1 Versão resumida deste trabalho foi apresentada no V Congresso Europeu de
Latinoamericanistas, Bruxelas, de 11 a 14 de abril de 2007.
2 Professor do Departamento de História da Universidade Estadual de Maringá-PR;
Doutor em História pela Universidade Federal Fluminense-RJ.
234 Revista Seqüência, no 58, p. 233-258, jul. 2009.
Introdução
A conjuntura histórica que vai do final do Estado Novo até meados
da década de 1960 é marcada pela ênfase na construção de um Estado
moderno no Brasil. Na realidade, a sociedade brasileira passou a vivenciar
um intenso processo de industrialização, de mudanças de valores culturais
e grande efervescência de projetos políticos.

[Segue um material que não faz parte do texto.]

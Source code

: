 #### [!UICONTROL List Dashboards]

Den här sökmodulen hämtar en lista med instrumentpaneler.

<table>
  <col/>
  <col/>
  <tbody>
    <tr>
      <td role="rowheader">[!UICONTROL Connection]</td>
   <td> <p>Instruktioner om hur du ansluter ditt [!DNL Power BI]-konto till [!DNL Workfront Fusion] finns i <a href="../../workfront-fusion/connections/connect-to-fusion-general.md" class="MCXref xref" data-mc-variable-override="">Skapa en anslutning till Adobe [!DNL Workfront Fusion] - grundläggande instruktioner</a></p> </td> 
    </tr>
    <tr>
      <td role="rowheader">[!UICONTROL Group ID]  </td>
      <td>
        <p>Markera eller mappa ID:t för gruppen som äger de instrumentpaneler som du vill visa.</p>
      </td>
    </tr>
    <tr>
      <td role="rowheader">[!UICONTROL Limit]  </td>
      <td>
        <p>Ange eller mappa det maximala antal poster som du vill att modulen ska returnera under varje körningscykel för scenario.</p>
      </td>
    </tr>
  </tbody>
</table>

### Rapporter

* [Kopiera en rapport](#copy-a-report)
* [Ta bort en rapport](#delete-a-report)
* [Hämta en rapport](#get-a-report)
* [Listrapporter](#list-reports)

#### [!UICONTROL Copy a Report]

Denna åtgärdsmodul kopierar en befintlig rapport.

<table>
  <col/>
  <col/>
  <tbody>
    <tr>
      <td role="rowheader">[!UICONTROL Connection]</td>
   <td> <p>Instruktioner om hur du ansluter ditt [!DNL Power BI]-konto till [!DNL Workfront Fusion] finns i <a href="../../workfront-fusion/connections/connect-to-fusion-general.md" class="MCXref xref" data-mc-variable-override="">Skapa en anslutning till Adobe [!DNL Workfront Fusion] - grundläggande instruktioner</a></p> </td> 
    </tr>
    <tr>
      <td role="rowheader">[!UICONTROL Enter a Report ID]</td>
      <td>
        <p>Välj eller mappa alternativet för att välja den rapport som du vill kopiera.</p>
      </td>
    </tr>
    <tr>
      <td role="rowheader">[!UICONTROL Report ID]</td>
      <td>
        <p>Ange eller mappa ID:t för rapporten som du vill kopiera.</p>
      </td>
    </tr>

Diante dessas condições
criou-se um clima de otimismo, no qual se acreditava que o país
rapidamente integraria o grupo dos países desenvolvidos.
Juntamente com essas profundas mudanças, houve também
um rápido processo de urbanização, formando grandes contingentes
populacionais nas áreas metropolitanas e nas inúmeras cidades médias
espalhadas pelo país. Esses segmentos sociais passaram a ser motivo de
grandes preocupações, eram vistos como marginais que não conseguiriam
se incorporar à nova dinâmica social.
Caracterizada pela redefinição dos termos da vivência social devido
ao rápido processo de urbanização e modernização da sociedade brasileira,
a justiça criminal procurou administrar o desenrolar das relações entre
os indivíduos e os grupos sociais mediante normas jurídicas recém-
implantadas. Foram promulgados o Código Penal (Decreto Lei no 2.848
de 7 de dezembro de 1940), o Código de Processo Penal (Decreto Lei no
3.688 de 3 de outubro de 1942) e a Lei de Contravenções Penais (Decreto
Lei no 3.689 de 3 de outubro de 1942).
Nosso objetivo é analisar o funcionamento da justiça criminal,
especialmente nos casos em que policiais foram acusados de cometer
abusos e arbitrariedades no exercício de sua função. Pretendemos avançar
na compreensão do papel do poder judiciário em julgar se o Estado –
aparato policial – exercia o monopólio da violência dentro dos padrões da
legalidade.
A problemática desta pesquisa foi sendo construída a partir do
momento em que alguns pesquisadores assinalaram que processos
de democratização não significam necessariamente que os direitos
fundamentais estejam assegurados (ADORNO, 1994, 1995; PANDOLFI,
1999; PINHEIRO, 1991). Não só isso, a experiência republicana
brasileira tem sido marcada por uma ordem racional-legal com grandes
dificuldades para adotar princípios universalistas em termos de direitos
civis e individuais e assegurar o controle da violência legal.